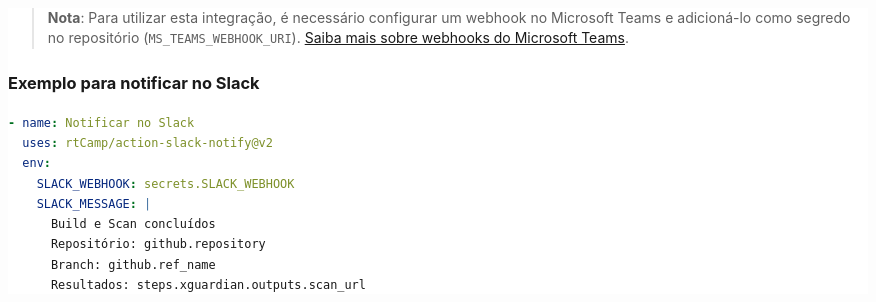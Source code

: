 > **Nota**: Para utilizar esta integração, é necessário configurar um webhook no Microsoft Teams e adicioná-lo como segredo no repositório (`MS_TEAMS_WEBHOOK_URI`). [Saiba mais sobre webhooks do Microsoft Teams](https://learn.microsoft.com/microsoftteams/platform/webhooks-and-connectors/how-to/add-incoming-webhook).

### Exemplo para notificar no Slack

```yaml
- name: Notificar no Slack
  uses: rtCamp/action-slack-notify@v2
  env:
    SLACK_WEBHOOK: secrets.SLACK_WEBHOOK
    SLACK_MESSAGE: |
      Build e Scan concluídos
      Repositório: github.repository
      Branch: github.ref_name
      Resultados: steps.xguardian.outputs.scan_url
```
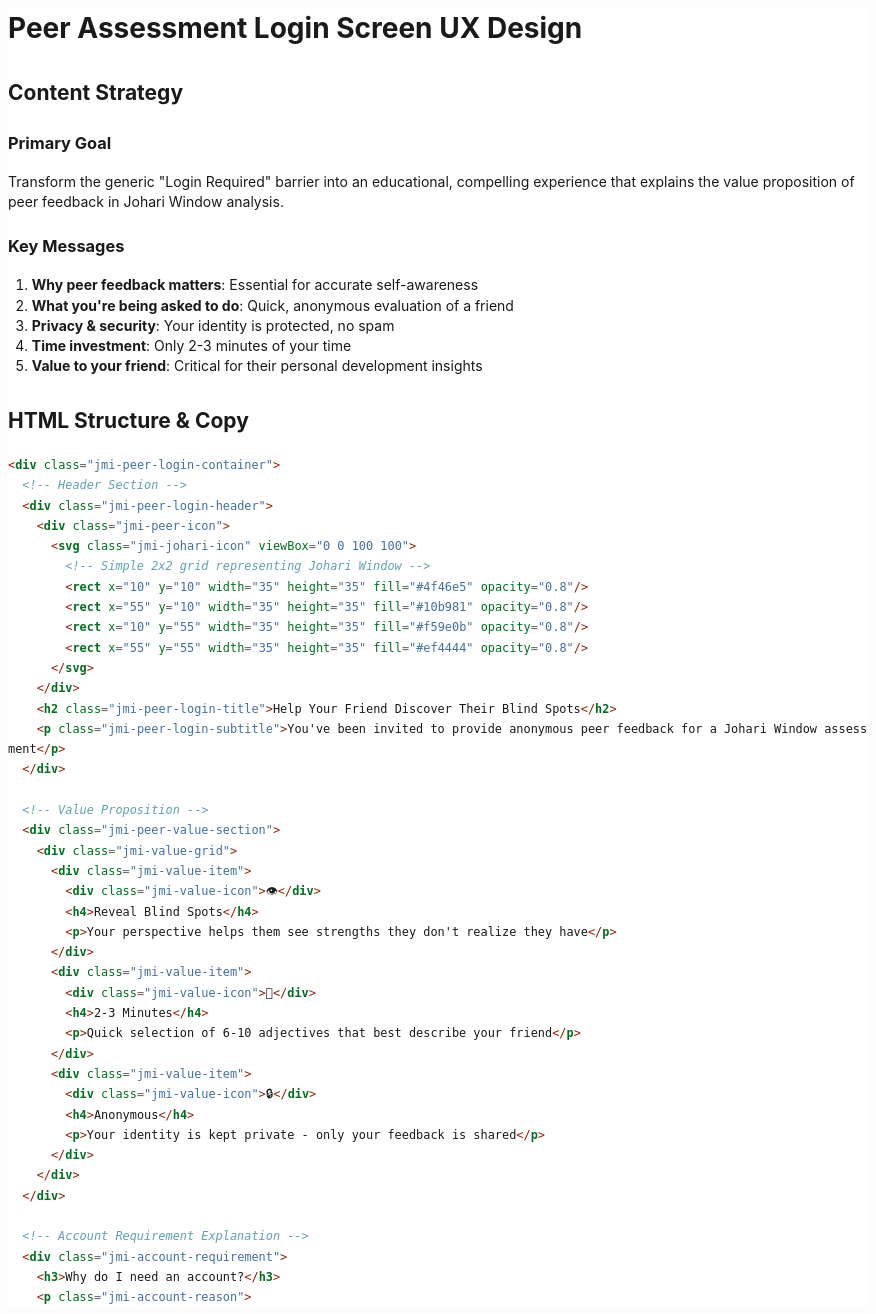 # Peer Assessment Login Screen UX Design

## Content Strategy

### Primary Goal
Transform the generic "Login Required" barrier into an educational, compelling experience that explains the value proposition of peer feedback in Johari Window analysis.

### Key Messages
1. **Why peer feedback matters**: Essential for accurate self-awareness
2. **What you're being asked to do**: Quick, anonymous evaluation of a friend
3. **Privacy & security**: Your identity is protected, no spam
4. **Time investment**: Only 2-3 minutes of your time
5. **Value to your friend**: Critical for their personal development insights

## HTML Structure & Copy

```html
<div class="jmi-peer-login-container">
  <!-- Header Section -->
  <div class="jmi-peer-login-header">
    <div class="jmi-peer-icon">
      <svg class="jmi-johari-icon" viewBox="0 0 100 100">
        <!-- Simple 2x2 grid representing Johari Window -->
        <rect x="10" y="10" width="35" height="35" fill="#4f46e5" opacity="0.8"/>
        <rect x="55" y="10" width="35" height="35" fill="#10b981" opacity="0.8"/>
        <rect x="10" y="55" width="35" height="35" fill="#f59e0b" opacity="0.8"/>
        <rect x="55" y="55" width="35" height="35" fill="#ef4444" opacity="0.8"/>
      </svg>
    </div>
    <h2 class="jmi-peer-login-title">Help Your Friend Discover Their Blind Spots</h2>
    <p class="jmi-peer-login-subtitle">You've been invited to provide anonymous peer feedback for a Johari Window assessment</p>
  </div>

  <!-- Value Proposition -->
  <div class="jmi-peer-value-section">
    <div class="jmi-value-grid">
      <div class="jmi-value-item">
        <div class="jmi-value-icon">👁️</div>
        <h4>Reveal Blind Spots</h4>
        <p>Your perspective helps them see strengths they don't realize they have</p>
      </div>
      <div class="jmi-value-item">
        <div class="jmi-value-icon">🎯</div>
        <h4>2-3 Minutes</h4>
        <p>Quick selection of 6-10 adjectives that best describe your friend</p>
      </div>
      <div class="jmi-value-item">
        <div class="jmi-value-icon">🔒</div>
        <h4>Anonymous</h4>
        <p>Your identity is kept private - only your feedback is shared</p>
      </div>
    </div>
  </div>

  <!-- Account Requirement Explanation -->
  <div class="jmi-account-requirement">
    <h3>Why do I need an account?</h3>
    <p class="jmi-account-reason">
```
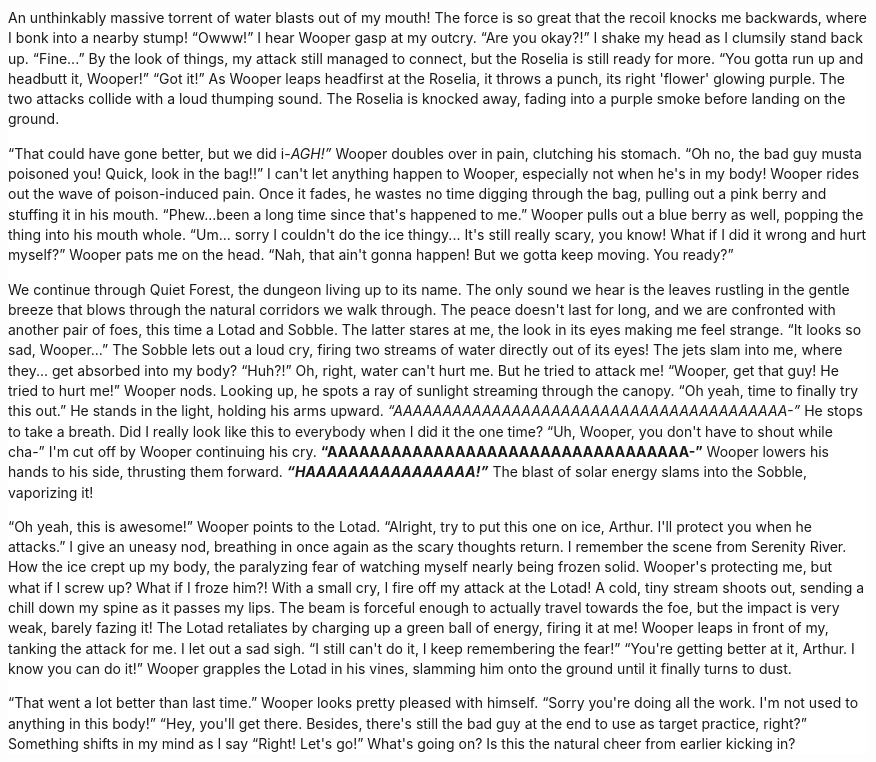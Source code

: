 An unthinkably massive torrent of water blasts out of my mouth! The force is so great that the recoil knocks me backwards, where I bonk into a nearby stump! “Owww!”
I hear Wooper gasp at my outcry. “Are you okay?!”
I shake my head as I clumsily stand back up. “Fine...” By the look of things, my attack still managed to connect, but the Roselia is still ready for more. “You gotta run up and headbutt it, Wooper!”
“Got it!”
As Wooper leaps headfirst at the Roselia, it throws a punch, its right 'flower' glowing purple. The two attacks collide with a loud thumping sound. The Roselia is knocked away, fading into a purple smoke before landing on the ground.

“That could have gone better, but we did i-*AGH!”* Wooper doubles over in pain, clutching his stomach.
“Oh no, the bad guy musta poisoned you! Quick, look in the bag!!” I can't let anything happen to Wooper, especially not when he's in my body!
Wooper rides out the wave of poison-induced pain. Once it fades, he wastes no time digging through the bag, pulling out a pink berry and stuffing it in his mouth. “Phew...been a long time since that's happened to me.” Wooper pulls out a blue berry as well, popping the thing into his mouth whole.
“Um... sorry I couldn't do the ice thingy... It's still really scary, you know! What if I did it wrong and hurt myself?”
Wooper pats me on the head. “Nah, that ain't gonna happen! But we gotta keep moving. You ready?”

We continue through Quiet Forest, the dungeon living up to its name. The only sound we hear is the leaves rustling in the gentle breeze that blows through the natural corridors we walk through. The peace doesn't last for long, and we are confronted with another pair of foes, this time a Lotad and Sobble. The latter stares at me, the look in its eyes making me feel strange. “It looks so sad, Wooper...”
The Sobble lets out a loud cry, firing two streams of water directly out of its eyes! The jets slam into me, where they... get absorbed into my body? “Huh?!” Oh, right, water can't hurt me. But he tried to attack me! “Wooper, get that guy! He tried to hurt me!”
Wooper nods. Looking up, he spots a ray of sunlight streaming through the canopy. “Oh yeah, time to finally try this out.” He stands in the light, holding his arms upward. *“AAAAAAAAAAAAAAAAAAAAAAAAAAAAAAAAAAAAAAAA-”* He stops to take a breath.
Did I really look like this to everybody when I did it the one time? “Uh, Wooper, you don't have to shout while cha-”
I'm cut off by Wooper continuing his cry. **“AAAAAAAAAAAAAAAAAAAAAAAAAAAAAAAAAA-”** Wooper lowers his hands to his side, thrusting them forward. ***“HAAAAAAAAAAAAAAAA!”***
The blast of solar energy slams into the Sobble, vaporizing it!

“Oh yeah, this is awesome!” Wooper points to the Lotad. “Alright, try to put this one on ice, Arthur. I'll protect you when he attacks.”
I give an uneasy nod, breathing in once again as the scary thoughts return. I remember the scene from Serenity River. How the ice crept up my body, the paralyzing fear of watching myself nearly being frozen solid. Wooper's protecting me, but what if I screw up? What if I froze him?!
With a small cry, I fire off my attack at the Lotad! A cold, tiny stream shoots out, sending a chill down my spine as it passes my lips. The beam is forceful enough to actually travel towards the foe, but the impact is very weak, barely fazing it! The Lotad retaliates by charging up a green ball of energy, firing it at me! Wooper leaps in front of my, tanking the attack for me.
I let out a sad sigh. “I still can't do it, I keep remembering the fear!”
“You're getting better at it, Arthur. I know you can do it!” Wooper grapples the Lotad in his vines, slamming him onto the ground until it finally turns to dust.

“That went a lot better than last time.” Wooper looks pretty pleased with himself.
“Sorry you're doing all the work. I'm not used to anything in this body!”
“Hey, you'll get there. Besides, there's still the bad guy at the end to use as target practice, right?”
Something shifts in my mind as I say “Right! Let's go!” What's going on? Is this the natural cheer from earlier kicking in?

== Task goal ==
With the pictures removed, please retype each record exactly.

== Your response ==
Source code

: > **Nota**: Para utilizar esta integração, é necessário configurar um webhook no Microsoft Teams e adicioná-lo como segredo no repositório (`MS_TEAMS_WEBHOOK_URI`). [Saiba mais sobre webhooks do Microsoft Teams](https://learn.microsoft.com/microsoftteams/platform/webhooks-and-connectors/how-to/add-incoming-webhook).

### Exemplo para notificar no Slack

```yaml
- name: Notificar no Slack
  uses: rtCamp/action-slack-notify@v2
  env:
    SLACK_WEBHOOK: secrets.SLACK_WEBHOOK
    SLACK_MESSAGE: |
      Build e Scan concluídos
      Repositório: github.repository
      Branch: github.ref_name
      Resultados: steps.xguardian.outputs.scan_url
```
 # Peer Assessment Login Screen UX Design

## Content Strategy

### Primary Goal
Transform the generic "Login Required" barrier into an educational, compelling experience that explains the value proposition of peer feedback in Johari Window analysis.

### Key Messages
1. **Why peer feedback matters**: Essential for accurate self-awareness
2. **What you're being asked to do**: Quick, anonymous evaluation of a friend
3. **Privacy & security**: Your identity is protected, no spam
4. **Time investment**: Only 2-3 minutes of your time
5. **Value to your friend**: Critical for their personal development insights

## HTML Structure & Copy

```html
<div class="jmi-peer-login-container">
  <!-- Header Section -->
  <div class="jmi-peer-login-header">
    <div class="jmi-peer-icon">
      <svg class="jmi-johari-icon" viewBox="0 0 100 100">
        <!-- Simple 2x2 grid representing Johari Window -->
        <rect x="10" y="10" width="35" height="35" fill="#4f46e5" opacity="0.8"/>
        <rect x="55" y="10" width="35" height="35" fill="#10b981" opacity="0.8"/>
        <rect x="10" y="55" width="35" height="35" fill="#f59e0b" opacity="0.8"/>
        <rect x="55" y="55" width="35" height="35" fill="#ef4444" opacity="0.8"/>
      </svg>
    </div>
    <h2 class="jmi-peer-login-title">Help Your Friend Discover Their Blind Spots</h2>
    <p class="jmi-peer-login-subtitle">You've been invited to provide anonymous peer feedback for a Johari Window assessment</p>
  </div>

  <!-- Value Proposition -->
  <div class="jmi-peer-value-section">
    <div class="jmi-value-grid">
      <div class="jmi-value-item">
        <div class="jmi-value-icon">👁️</div>
        <h4>Reveal Blind Spots</h4>
        <p>Your perspective helps them see strengths they don't realize they have</p>
      </div>
      <div class="jmi-value-item">
        <div class="jmi-value-icon">🎯</div>
        <h4>2-3 Minutes</h4>
        <p>Quick selection of 6-10 adjectives that best describe your friend</p>
      </div>
      <div class="jmi-value-item">
        <div class="jmi-value-icon">🔒</div>
        <h4>Anonymous</h4>
        <p>Your identity is kept private - only your feedback is shared</p>
      </div>
    </div>
  </div>

  <!-- Account Requirement Explanation -->
  <div class="jmi-account-requirement">
    <h3>Why do I need an account?</h3>
    <p class="jmi-account-reason">
```
Source code

: An unthinkably massive torrent of water blasts out of my mouth! The force is so great that the recoil knocks me backwards, where I bonk into a nearby stump! “Owww!”
I hear Wooper gasp at my outcry. “Are you okay?!”
I shake my head as I clumsily stand back up. “Fine...” By the look of things, my attack still managed to connect, but the Roselia is still ready for more. “You gotta run up and headbutt it, Wooper!”
“Got it!”
As Wooper leaps headfirst at the Roselia, it throws a punch, its right 'flower' glowing purple. The two attacks collide with a loud thumping sound. The Roselia is knocked away, fading into a purple smoke before landing on the ground.

“That could have gone better, but we did i-*AGH!”* Wooper doubles over in pain, clutching his stomach.
“Oh no, the bad guy musta poisoned you! Quick, look in the bag!!” I can't let anything happen to Wooper, especially not when he's in my body!
Wooper rides out the wave of poison-induced pain. Once it fades, he wastes no time digging through the bag, pulling out a pink berry and stuffing it in his mouth. “Phew...been a long time since that's happened to me.” Wooper pulls out a blue berry as well, popping the thing into his mouth whole.
“Um... sorry I couldn't do the ice thingy... It's still really scary, you know! What if I did it wrong and hurt myself?”
Wooper pats me on the head. “Nah, that ain't gonna happen! But we gotta keep moving. You ready?”

We continue through Quiet Forest, the dungeon living up to its name. The only sound we hear is the leaves rustling in the gentle breeze that blows through the natural corridors we walk through. The peace doesn't last for long, and we are confronted with another pair of foes, this time a Lotad and Sobble. The latter stares at me, the look in its eyes making me feel strange. “It looks so sad, Wooper...”
The Sobble lets out a loud cry, firing two streams of water directly out of its eyes! The jets slam into me, where they... get absorbed into my body? “Huh?!” Oh, right, water can't hurt me. But he tried to attack me! “Wooper, get that guy! He tried to hurt me!”
Wooper nods. Looking up, he spots a ray of sunlight streaming through the canopy. “Oh yeah, time to finally try this out.” He stands in the light, holding his arms upward. *“AAAAAAAAAAAAAAAAAAAAAAAAAAAAAAAAAAAAAAAA-”* He stops to take a breath.
Did I really look like this to everybody when I did it the one time? “Uh, Wooper, you don't have to shout while cha-”
I'm cut off by Wooper continuing his cry. **“AAAAAAAAAAAAAAAAAAAAAAAAAAAAAAAAAA-”** Wooper lowers his hands to his side, thrusting them forward. ***“HAAAAAAAAAAAAAAAA!”***
The blast of solar energy slams into the Sobble, vaporizing it!

“Oh yeah, this is awesome!” Wooper points to the Lotad. “Alright, try to put this one on ice, Arthur. I'll protect you when he attacks.”
I give an uneasy nod, breathing in once again as the scary thoughts return. I remember the scene from Serenity River. How the ice crept up my body, the paralyzing fear of watching myself nearly being frozen solid. Wooper's protecting me, but what if I screw up? What if I froze him?!
With a small cry, I fire off my attack at the Lotad! A cold, tiny stream shoots out, sending a chill down my spine as it passes my lips. The beam is forceful enough to actually travel towards the foe, but the impact is very weak, barely fazing it! The Lotad retaliates by charging up a green ball of energy, firing it at me! Wooper leaps in front of my, tanking the attack for me.
I let out a sad sigh. “I still can't do it, I keep remembering the fear!”
“You're getting better at it, Arthur. I know you can do it!” Wooper grapples the Lotad in his vines, slamming him onto the ground until it finally turns to dust.

“That went a lot better than last time.” Wooper looks pretty pleased with himself.
“Sorry you're doing all the work. I'm not used to anything in this body!”
“Hey, you'll get there. Besides, there's still the bad guy at the end to use as target practice, right?”
Something shifts in my mind as I say “Right! Let's go!” What's going on? Is this the natural cheer from earlier kicking in?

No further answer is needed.